— Data —
══════════

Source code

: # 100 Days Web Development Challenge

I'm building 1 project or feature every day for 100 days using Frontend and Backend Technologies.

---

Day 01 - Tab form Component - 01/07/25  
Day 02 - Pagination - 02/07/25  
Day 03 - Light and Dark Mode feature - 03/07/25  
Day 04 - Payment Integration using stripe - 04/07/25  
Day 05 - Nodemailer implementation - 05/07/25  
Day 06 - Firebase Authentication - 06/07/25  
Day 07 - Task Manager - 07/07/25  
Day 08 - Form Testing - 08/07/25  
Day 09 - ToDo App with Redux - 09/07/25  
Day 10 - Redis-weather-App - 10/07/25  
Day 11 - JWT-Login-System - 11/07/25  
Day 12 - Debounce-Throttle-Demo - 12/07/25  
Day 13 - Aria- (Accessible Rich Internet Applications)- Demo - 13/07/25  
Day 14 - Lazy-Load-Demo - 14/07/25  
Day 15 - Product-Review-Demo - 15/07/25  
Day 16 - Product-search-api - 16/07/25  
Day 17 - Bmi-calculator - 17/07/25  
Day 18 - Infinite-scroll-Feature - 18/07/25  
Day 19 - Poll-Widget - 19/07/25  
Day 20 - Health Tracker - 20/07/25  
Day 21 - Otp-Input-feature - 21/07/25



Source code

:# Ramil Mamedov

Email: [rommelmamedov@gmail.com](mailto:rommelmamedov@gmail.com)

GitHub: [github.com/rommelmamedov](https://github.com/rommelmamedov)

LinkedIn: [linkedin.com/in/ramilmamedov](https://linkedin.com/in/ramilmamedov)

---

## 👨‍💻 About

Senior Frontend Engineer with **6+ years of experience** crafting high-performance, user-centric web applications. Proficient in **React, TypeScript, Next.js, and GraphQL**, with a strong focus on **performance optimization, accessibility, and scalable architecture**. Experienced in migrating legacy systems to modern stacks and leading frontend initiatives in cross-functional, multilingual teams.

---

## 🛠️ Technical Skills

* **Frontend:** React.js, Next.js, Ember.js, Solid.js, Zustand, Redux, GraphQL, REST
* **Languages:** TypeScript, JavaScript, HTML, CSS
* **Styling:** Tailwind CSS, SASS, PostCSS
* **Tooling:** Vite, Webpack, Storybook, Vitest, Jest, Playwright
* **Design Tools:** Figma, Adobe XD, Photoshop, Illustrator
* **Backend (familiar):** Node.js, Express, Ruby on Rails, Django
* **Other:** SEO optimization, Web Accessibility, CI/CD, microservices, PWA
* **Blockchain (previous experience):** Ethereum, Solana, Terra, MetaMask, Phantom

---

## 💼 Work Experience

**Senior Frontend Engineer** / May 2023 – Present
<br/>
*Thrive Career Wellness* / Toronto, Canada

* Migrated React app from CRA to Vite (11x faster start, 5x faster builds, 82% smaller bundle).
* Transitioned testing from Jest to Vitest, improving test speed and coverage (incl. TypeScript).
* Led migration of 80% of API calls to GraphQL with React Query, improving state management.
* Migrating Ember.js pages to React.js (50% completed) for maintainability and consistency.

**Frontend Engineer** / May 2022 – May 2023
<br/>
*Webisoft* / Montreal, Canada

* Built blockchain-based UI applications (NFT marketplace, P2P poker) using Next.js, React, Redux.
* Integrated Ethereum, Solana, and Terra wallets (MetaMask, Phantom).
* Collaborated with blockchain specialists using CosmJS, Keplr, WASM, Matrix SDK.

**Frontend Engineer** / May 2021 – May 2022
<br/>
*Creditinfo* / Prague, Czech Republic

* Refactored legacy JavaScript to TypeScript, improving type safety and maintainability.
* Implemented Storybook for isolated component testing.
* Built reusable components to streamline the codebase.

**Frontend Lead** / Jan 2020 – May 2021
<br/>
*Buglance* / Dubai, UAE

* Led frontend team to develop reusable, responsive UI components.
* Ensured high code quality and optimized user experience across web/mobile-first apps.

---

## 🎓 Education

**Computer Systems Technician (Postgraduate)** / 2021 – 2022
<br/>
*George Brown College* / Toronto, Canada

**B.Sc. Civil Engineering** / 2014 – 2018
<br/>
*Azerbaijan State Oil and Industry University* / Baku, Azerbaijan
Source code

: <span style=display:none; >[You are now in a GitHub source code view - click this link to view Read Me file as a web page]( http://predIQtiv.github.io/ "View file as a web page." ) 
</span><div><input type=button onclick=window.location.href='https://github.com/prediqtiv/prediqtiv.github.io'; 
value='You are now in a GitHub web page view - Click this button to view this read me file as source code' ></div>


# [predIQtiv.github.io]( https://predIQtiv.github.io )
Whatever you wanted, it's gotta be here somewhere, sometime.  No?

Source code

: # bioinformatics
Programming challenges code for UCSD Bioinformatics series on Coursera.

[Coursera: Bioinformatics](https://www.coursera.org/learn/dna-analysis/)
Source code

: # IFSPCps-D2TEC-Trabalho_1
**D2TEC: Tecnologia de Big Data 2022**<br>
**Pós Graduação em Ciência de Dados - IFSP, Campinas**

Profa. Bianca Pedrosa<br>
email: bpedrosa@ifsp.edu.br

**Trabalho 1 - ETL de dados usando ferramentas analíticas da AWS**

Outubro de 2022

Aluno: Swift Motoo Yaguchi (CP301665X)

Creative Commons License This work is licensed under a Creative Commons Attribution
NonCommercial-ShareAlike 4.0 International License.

══════════

— What to produce —
Each line from the one containing "Prague, Czech Republic" to the close of the records must appear in the output exactly, and no other line.

— Solved problem —
*Creditinfo* / Prague, Czech Republic

* Refactored legacy JavaScript to TypeScript, improving type safety and maintainability.
* Implemented Storybook for isolated component testing.
* Built reusable components to streamline the codebase.

**Frontend Lead** / Jan 2020 – May 2021
<br/>
*Buglance* / Dubai, UAE

* Led frontend team to develop reusable, responsive UI components.
* Ensured high code quality and optimized user experience across web/mobile-first apps.

---

## 🎓 Education

**Computer Systems Technician (Postgraduate)** / 2021 – 2022
<br/>
*George Brown College* / Toronto, Canada

**B.Sc. Civil Engineering** / 2014 – 2018
<br/>
*Azerbaijan State Oil and Industry University* / Baku, Azerbaijan
Source code

: <span style=display:none; >[You are now in a GitHub source code view - click this link to view Read Me file as a web page]( http://predIQtiv.github.io/ "View file as a web page." ) 
</span><div><input type=button onclick=window.location.href='https://github.com/prediqtiv/prediqtiv.github.io'; 
value='You are now in a GitHub web page view - Click this button to view this read me file as source code' ></div>


# [predIQtiv.github.io]( https://predIQtiv.github.io )
Whatever you wanted, it's gotta be here somewhere, sometime.  No?

Source code

: # bioinformatics
Programming challenges code for UCSD Bioinformatics series on Coursera.

[Coursera: Bioinformatics](https://www.coursera.org/learn/dna-analysis/)
Source code

: # IFSPCps-D2TEC-Trabalho_1
**D2TEC: Tecnologia de Big Data 2022**<br>
**Pós Graduação em Ciência de Dados - IFSP, Campinas**

Profa. Bianca Pedrosa<br>
email: bpedrosa@ifsp.edu.br

**Trabalho 1 - ETL de dados usando ferramentas analíticas da AWS**

Outubro de 2022

Aluno: Swift Motoo Yaguchi (CP301665X)

Creative Commons License This work is licensed under a Creative Commons Attribution
NonCommercial-ShareAlike 4.0 International License.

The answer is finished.